消防車輌 | 救助工作車 | ロッツラー「トライマチック」ウインチ |
ロッツラーウインチに新方式モデル登場
ウインチの巻取方式がドラム式とは全く異なり、ワイヤー長さがどんな時でも、その最大引張能力が常に一定のトライマチックウインチ。
写真に示したように、これまでのドラム方式とは全く異なった形状です。
名 称 | ロッツラー「トライマチック」ウインチ |
型 式 | ロッツラー TR 030/6 |
ワイヤー巻取方式 | 2ローター巻取方式 (2つのローラーにワイヤーを5~6回巻き付け、ローラーとワイヤー間の摩擦力により、ワイヤーを巻き取ります。) |
最大引張能力 | 常時5トン (ワイヤー引出長さに関係なく、つまり対象物は遠くても近くても、常にその最大引張能力は変わりません。) |
引出方向 | 前引きまたは前後引き(これまで通り、いずれにも対応できます。) |
引出口形状 | これまでのテイセン救助工作車と同じ形状です。 |
ドラム式 | ワイヤー引出長さに応じて、段階的に最大引張能力が変化します。 ワイヤー1層目 5.0トン ワイヤー4層目 3.7トン (ワイヤー先端が車に近づくにつれ、能力ダウン) |
トライマチック式 | ワイヤー引出長さに関係なく、最大引張能力は常に一定です。 (ワイヤー先端が車に近づいても、能力はダウンしません。) |
現在救助工作車で使用されているウインチは、どのメーカーも、また能力の違いがあってもすべてドラム式です。
ドラム式は構造が簡単ですが、ワイヤーの長さ(巻取の段数)に応じて、引張能力が変わってしまいます。これは物理的に避けられませんが、能力ぎりぎりで使わざるを得ないとき、最初は引けたものが車両に近づくにつれて引けなくなるといった現象が出てきます。
一方ここで紹介するロッツラー社のトライマチックウインチは、ウインチの巻取方式がドラム式とは全く異なり、ワイヤー長さがどんな時でも、その最大引張能力は変わらないという優れものです。それゆえ構造的にも複雑で、コスト的にもドラム式より割高になりますが、一方最大引張能力が変わらないことから、危機に対応する救助工作車にはもっとも適切なウインチといえるでしょう。
以下その構造や作動の原理など、簡単に解説します。
尚、ワイヤーの微妙な作動等に関してはこれまでのロッツラーウインチと同様(もしくはそれ以上)と考えてください。
ウインチ本体を以下に示します。

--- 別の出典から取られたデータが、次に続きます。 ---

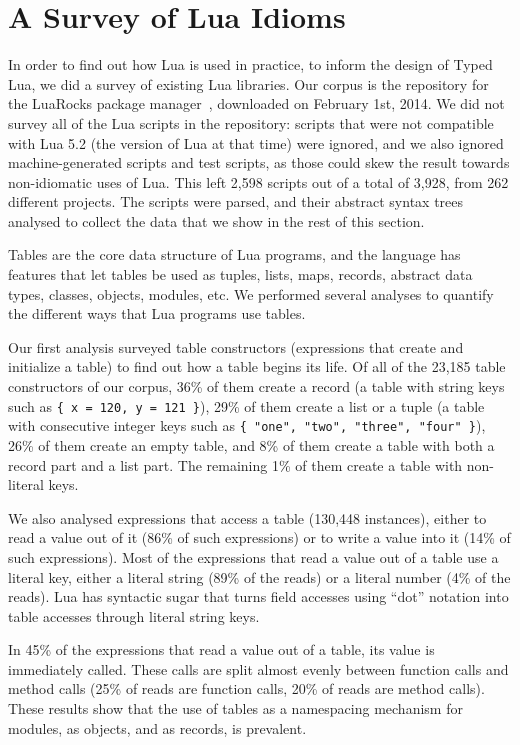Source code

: \documentclass{sigplanconf}
\begin{document}
\section{A Survey of Lua Idioms}
\label{sec:statistics}

In order to find out how Lua is used in practice, to inform
the design of Typed Lua, we did a survey of existing Lua
libraries. Our corpus is the repository for the LuaRocks
package manager~\cite{hisham2013luarocks}, downloaded on
February 1st, 2014. We did not survey all of the Lua
scripts in the repository: scripts that were not compatible
with Lua 5.2 (the version of Lua at that time) were ignored,
and we also ignored machine-generated scripts and test scripts,
as those could skew the result towards non-idiomatic uses
of Lua. This left 2,598 scripts out of a total of 3,928, from
262 different projects. The scripts were parsed, and their
abstract syntax trees analysed to collect the data that we
show in the rest of this section.

Tables are the core data structure of Lua programs, and
the language has features that let tables be used as
tuples, lists, maps, records, abstract data types, classes,
objects, modules, etc. We performed several analyses to
quantify the different ways that Lua programs use tables.

Our first analysis surveyed table constructors (expressions
that create and initialize a table) to find out how a table
begins its life. Of all of the 23,185 table constructors of
our corpus, 36\% of them create a record (a table with string
keys such as \texttt{\{ x = 120, y = 121 \}}), 29\% of them create
a list or a tuple (a table with consecutive integer keys such as \texttt{\{ "one", "two", "three", "four" \}}), 26\% of them create an empty table, and 8\% of them create a table with
both a record part and a list part. The remaining 1\% of them create a table with non-literal keys.

We also analysed expressions that access a table (130,448 instances), either to read a value out of it (86\% of such expressions) or to write a 
value into it (14\% of such expressions). Most of the expressions
that read a value out of a table use a literal key,
either a literal string (89\% of the reads) or a literal
number (4\% of the reads). Lua has syntactic sugar that
turns field accesses using ``dot'' notation into table
accesses through literal string keys.

In 45\% of the expressions that read a value out of a table,
its value is immediately called. These calls are split almost
evenly between function calls and method calls (25\% of reads
are function calls, 20\% of reads are method calls).
These results show that the use of tables as a namespacing
mechanism for modules, as objects, and as records, 
is prevalent.
\end{document}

ドラム式に比べかなり複雑な構造であることがわかります。
ワイヤー巻取装置の基本は、2本の溝付ローラーにワイヤーを6回程度掛けまわしたものです。ロープ先端に負荷がかかっているとロープはローラー側に締めこまれ、そこでロープとローラーとの間に摩擦力が発生します。(ロープをずらさない力)
この状態で2本のローラーが回転し、ロープを引き込んでいきます。引き込んだロープはガイドローラーに沿ってロープ収納ドラムに導かれます。ロープがドラム内側に押し込まれると、その力でドラム自身が回転します。
つまり一定の場所からロープがドラム内に押し込まれ、ドラムが回転することにより、自動的にドラム内にワイヤーが巻かれて収まっていきます。
ドラム式はワイヤーをドラムに巻き付けていきます。ワイヤーを最後まで出して巻き始めたときが、もっとも引張力が大きいときです。ワイヤーを巻取り、1層目、2層目、3層目と巻太さが太くなると、引張力は段階的に減少してきます。これは力学的に妥当なことで、ドラム方式では避けることはできません。
一方トライマチック方式は、このように引っ張り力が減少していくことはありません。それは巻き取るローラーの径が変化しないからです。
このような理由から、ワイヤー引出長さと最大引張能力の関係は、下図となります。
それではどのような形で車両に架装されるのでしょうか。その形を以下に示します。
(1)最大引張能力は、常時5トンです。
(2)巻取方式ではないため、乱巻はありません。(従ってテンションローラーもありません)
(3)前引き、前後引き共取付可能です。
(4)このウインチは、ロッツラー社 トライマチック TR030/6です。